#### [Task objective]
Look through the entries below and show every line containing the word "robotics".

*** Provided data Section Begins ***

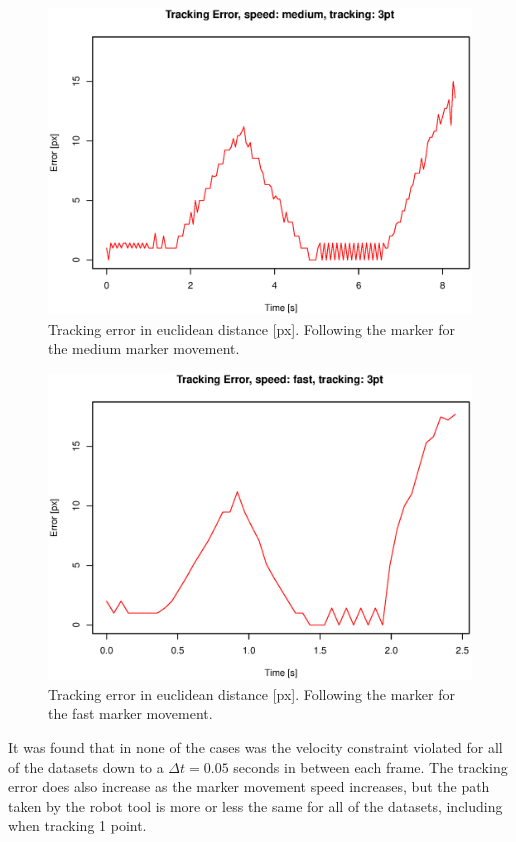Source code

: \begin{figure}[H]
\centering
\includegraphics[width= 0.9 \linewidth]{graphics/robotics/trackingError_medium_3pt}
\caption{Tracking error in euclidean distance [px].
Following the marker for the medium marker movement.}
\label{fig:trackingerror_medium_3p}
\end{figure}

\begin{figure}[H]
\centering
\includegraphics[width= 0.9 \linewidth]{graphics/robotics/trackingError_fast_3pt}
\caption{Tracking error in euclidean distance [px].
Following the marker for the fast marker movement.}
\label{fig:trackingerror_fast_3p}
\end{figure}

It was found that in none of the cases was the velocity constraint violated for all of the datasets down to a $\Delta t = 0.05$ seconds in between each frame.
The tracking error does also increase as the marker movement speed increases, but the path taken by the robot tool is more or less the same for all of the datasets, including when tracking 1 point.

*** Provided data Section Ends ***

#### [Expected output]
\includegraphics[width= 0.9 \linewidth]{graphics/robotics/trackingError_medium_3pt}
\includegraphics[width= 0.9 \linewidth]{graphics/robotics/trackingError_fast_3pt}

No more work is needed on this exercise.